Ein Zweites, was wir, glaube ich, wirklich brauchen, ist eine klare Trennung. Das sehen wir immer öfter, viele Petitionen sind mittlerweile politisch getrieben, siehe Radweg Krottenbachstraße. Das war Wahnsinn, das ist das Beispiel dafür, was passiert, wenn zwei oder drei politische Parteien sich in einen Bürgerprozess einmischen. Da hat es eine private Bürgerinitiative von einer älteren Dame gegeben, die gegen den Radweg war. Dann sind die Freiheitlichen gekommen und haben gesagt, super Thema! Sie haben großartig verschickt: Wir sammeln für eine eigene Petition gegen den Radweg. Schickt eure Unterschriften an uns, an die FPÖ. Da haben wir noch geredet, haben noch gesagt, das ist eigentlich ein Wahnsinn. Da habe ich mich noch gewundert, warum es da noch keine Aufregung gibt, denn eigentlich war das immer eine Spielregel. Warum hat es keine Aufregung gegeben? - Weil die SPÖ gemeinsam mit den NEOS Werbung für die Petition für den Radweg gemacht hat, die NEOS haben es zumindest auf der Facebook-Seite beworben, und die SPÖ hat ihr Parteilokal für die Unterschriftensammlung zur Verfügung gestellt.
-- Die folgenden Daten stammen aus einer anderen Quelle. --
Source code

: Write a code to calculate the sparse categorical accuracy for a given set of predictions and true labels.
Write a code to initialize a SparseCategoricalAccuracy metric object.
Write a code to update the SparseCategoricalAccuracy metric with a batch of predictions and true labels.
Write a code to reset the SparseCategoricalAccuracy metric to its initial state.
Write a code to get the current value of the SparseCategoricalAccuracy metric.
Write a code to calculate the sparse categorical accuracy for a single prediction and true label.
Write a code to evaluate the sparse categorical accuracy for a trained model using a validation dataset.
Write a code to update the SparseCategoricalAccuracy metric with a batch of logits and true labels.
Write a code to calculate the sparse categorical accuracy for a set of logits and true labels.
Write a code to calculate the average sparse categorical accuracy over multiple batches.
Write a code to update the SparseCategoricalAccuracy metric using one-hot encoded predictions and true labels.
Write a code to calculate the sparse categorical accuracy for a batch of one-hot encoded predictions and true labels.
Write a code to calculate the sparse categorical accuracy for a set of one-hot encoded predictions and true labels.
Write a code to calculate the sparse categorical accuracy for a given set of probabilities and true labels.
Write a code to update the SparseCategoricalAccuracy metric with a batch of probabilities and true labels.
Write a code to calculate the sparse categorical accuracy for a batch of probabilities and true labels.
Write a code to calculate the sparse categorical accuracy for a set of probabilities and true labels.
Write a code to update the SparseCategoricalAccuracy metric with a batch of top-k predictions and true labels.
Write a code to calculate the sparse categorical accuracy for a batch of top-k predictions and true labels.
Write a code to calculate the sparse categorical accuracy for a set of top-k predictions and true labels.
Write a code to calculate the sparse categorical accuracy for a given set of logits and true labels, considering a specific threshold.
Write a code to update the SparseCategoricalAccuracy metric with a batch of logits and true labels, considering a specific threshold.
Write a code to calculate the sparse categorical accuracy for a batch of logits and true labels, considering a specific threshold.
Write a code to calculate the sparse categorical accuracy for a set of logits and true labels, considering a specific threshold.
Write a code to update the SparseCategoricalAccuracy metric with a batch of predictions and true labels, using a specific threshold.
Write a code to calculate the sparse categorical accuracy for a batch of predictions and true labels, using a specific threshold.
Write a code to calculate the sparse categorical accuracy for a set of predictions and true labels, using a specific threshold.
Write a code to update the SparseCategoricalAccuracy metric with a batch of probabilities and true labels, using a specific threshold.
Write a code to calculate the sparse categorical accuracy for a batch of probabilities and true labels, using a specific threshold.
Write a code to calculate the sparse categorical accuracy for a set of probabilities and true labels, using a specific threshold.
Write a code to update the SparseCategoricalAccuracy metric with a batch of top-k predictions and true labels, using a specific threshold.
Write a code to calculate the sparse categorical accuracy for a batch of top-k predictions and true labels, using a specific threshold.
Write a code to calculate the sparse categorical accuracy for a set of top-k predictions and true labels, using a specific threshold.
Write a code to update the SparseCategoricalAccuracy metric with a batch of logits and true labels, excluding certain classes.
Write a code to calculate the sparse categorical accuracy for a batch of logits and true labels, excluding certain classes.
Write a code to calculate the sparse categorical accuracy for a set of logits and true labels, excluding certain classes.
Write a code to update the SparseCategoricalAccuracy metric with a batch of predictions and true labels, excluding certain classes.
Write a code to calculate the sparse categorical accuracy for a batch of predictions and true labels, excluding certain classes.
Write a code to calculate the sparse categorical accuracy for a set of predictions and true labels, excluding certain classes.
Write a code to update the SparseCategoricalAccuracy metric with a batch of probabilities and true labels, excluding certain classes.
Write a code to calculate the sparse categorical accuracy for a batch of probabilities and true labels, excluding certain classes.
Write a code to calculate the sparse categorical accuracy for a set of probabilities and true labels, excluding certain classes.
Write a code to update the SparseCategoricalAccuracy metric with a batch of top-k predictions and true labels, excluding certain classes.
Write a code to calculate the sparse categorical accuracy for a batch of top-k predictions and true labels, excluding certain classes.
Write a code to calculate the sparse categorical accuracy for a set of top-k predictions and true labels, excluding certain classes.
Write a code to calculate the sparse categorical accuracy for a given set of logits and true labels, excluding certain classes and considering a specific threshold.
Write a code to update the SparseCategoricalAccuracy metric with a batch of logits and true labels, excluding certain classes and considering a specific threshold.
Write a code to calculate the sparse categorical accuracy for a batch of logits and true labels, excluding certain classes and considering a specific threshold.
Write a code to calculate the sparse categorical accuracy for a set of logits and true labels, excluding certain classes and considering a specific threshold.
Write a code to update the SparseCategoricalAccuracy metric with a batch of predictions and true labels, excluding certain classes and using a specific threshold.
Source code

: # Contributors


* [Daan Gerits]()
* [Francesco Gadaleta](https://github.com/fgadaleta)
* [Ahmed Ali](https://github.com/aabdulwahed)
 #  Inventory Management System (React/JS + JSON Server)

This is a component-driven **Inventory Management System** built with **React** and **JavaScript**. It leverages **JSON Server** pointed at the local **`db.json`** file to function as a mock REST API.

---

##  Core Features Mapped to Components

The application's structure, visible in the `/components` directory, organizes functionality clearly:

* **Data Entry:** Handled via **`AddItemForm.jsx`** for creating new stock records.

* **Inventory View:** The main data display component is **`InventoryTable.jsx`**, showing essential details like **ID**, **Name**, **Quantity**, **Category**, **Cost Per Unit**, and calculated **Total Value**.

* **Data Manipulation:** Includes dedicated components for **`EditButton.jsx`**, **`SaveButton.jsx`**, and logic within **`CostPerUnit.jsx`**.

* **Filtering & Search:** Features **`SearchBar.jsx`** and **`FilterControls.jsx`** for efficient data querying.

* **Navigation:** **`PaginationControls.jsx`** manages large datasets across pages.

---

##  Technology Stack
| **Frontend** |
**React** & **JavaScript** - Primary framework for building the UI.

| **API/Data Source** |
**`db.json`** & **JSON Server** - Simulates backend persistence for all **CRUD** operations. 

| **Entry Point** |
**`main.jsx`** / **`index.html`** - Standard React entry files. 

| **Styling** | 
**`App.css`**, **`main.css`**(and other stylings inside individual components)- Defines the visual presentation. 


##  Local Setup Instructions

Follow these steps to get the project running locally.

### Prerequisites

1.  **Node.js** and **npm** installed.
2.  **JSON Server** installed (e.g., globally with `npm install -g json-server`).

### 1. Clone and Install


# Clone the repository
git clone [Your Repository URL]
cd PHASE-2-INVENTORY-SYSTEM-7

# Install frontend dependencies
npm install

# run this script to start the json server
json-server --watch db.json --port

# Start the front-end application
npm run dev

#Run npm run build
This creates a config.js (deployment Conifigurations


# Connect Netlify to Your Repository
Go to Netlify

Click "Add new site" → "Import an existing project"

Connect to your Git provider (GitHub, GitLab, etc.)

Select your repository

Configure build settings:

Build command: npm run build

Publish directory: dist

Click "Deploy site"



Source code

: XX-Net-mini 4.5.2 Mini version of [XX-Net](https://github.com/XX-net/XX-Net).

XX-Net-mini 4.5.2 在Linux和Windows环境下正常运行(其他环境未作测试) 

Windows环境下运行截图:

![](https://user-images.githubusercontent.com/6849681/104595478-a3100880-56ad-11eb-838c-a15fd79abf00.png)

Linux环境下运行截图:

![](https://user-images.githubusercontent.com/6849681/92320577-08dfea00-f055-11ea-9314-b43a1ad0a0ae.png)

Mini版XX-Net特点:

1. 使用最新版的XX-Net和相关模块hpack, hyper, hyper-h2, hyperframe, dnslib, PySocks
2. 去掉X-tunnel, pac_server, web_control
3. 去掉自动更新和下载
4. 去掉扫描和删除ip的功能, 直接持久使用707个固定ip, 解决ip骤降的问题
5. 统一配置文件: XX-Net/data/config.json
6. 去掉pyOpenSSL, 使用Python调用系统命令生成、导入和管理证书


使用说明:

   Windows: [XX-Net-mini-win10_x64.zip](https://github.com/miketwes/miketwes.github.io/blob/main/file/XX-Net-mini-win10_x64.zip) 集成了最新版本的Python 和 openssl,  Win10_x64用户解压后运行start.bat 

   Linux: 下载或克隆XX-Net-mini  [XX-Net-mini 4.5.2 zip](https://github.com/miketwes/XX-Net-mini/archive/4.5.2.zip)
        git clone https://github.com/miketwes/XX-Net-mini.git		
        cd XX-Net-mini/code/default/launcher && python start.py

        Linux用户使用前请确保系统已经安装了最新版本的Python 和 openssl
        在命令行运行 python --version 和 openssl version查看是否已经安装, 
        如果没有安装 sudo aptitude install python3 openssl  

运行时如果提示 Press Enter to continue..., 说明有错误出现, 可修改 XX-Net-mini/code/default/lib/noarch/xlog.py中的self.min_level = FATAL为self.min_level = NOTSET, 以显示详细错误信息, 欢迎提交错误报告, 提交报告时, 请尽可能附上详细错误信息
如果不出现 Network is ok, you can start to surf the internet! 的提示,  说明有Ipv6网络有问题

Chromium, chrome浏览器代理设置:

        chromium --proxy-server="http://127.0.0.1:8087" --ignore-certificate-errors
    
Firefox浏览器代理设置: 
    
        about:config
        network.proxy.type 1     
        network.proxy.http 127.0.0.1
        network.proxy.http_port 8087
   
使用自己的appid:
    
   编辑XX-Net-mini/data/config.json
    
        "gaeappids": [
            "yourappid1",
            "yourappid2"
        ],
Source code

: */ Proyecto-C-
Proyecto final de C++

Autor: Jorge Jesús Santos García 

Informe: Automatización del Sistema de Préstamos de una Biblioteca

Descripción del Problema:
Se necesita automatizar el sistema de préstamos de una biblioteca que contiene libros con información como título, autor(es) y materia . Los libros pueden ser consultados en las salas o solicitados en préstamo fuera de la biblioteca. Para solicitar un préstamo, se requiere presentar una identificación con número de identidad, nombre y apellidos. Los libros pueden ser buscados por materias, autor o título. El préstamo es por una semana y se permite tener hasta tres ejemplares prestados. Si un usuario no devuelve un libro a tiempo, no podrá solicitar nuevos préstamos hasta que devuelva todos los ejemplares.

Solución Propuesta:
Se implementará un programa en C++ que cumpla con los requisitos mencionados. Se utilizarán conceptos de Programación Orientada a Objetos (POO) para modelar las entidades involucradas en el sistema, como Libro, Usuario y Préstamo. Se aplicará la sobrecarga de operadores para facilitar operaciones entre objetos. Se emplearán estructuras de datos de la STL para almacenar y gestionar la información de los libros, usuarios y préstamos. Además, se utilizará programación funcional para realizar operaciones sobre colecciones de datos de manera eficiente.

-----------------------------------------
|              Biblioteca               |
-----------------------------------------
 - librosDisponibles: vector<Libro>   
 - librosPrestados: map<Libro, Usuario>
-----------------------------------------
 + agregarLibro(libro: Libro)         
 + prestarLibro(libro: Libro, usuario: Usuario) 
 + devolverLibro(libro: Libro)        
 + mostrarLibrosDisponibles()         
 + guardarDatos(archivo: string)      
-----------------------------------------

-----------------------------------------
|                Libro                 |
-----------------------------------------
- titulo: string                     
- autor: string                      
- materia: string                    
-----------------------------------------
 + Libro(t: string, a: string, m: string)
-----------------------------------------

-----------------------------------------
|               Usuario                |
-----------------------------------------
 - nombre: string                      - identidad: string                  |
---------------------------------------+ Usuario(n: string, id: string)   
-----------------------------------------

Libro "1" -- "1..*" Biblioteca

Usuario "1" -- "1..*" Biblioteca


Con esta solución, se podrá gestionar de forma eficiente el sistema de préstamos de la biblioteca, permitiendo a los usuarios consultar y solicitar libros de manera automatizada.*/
Das ist keine Petition, das ist keine Bürgerbeteiligung, das ist ein Missbrauch. Wenn ihr der Meinung seid, dass wir einen Radweg brauchen, dann habt ihr ... (Zwischenruf.) - Ja, habt ihr, haben wir alles nachgeforscht, haben wir darüber geredet. Dann habe ich gesagt: Bedeutet das jetzt, dass die Vereinbarung, die wir gehabt haben, dass sich eine politische Partei nicht in eine Petition einmischt, damit wir klar sehen, was vom Bürger oder von der Bürgerin kommt, null und nichtig ist? Antwort: Anscheinend. Das ist der Weg von eurer Koalition zum Instrument Petitionsausschuss, Bürgerbeteiligung. Ich gratuliere! Das ist der vollkommen falsche Weg!

 

Dann machen wir auch noch einen Vorschlag und sagen: Okay, machen wir es doch analog wie im Parlament. Machen wir eine Trennung. Das ist doch einfach fair. Nein, nichts, da kommt nichts. (Zwischenruf.) - Ja, da reden wir drüber. Na, ich bin gespannt, wann wir darüber reden - ganz ehrlich.

 

Eine zweite Sache ist, dass ich sehr wohl der Meinung bin - wir sehen im Petitionsausschuss, weil wir ja über Sachen und Fakten, und so weiter reden, dass es ganz viele Bezirksangelegenheiten gibt -, dass wir auch die Bezirksvorsteher beziehungsweise einen Vertreter des Bezirkes einladen sollten, damit sie auf dem kurzen Weg ... weil in halbes Jahr dauert im Durchschnitt eine Petition. Das ist keine Zeit, mit der wir uns rühmen können. Das ist viel zu lang für einen politischen Prozess, der von einem Bürger sozusagen ins Leben gerufen wurde. Es geht einfach darum, dass man die Möglichkeit hat, sich gleich als Bezirk mit den Petenten zu unterhalten, dass man das auch gleich vorab mitnehmen kann, damit der Prozess schneller ist.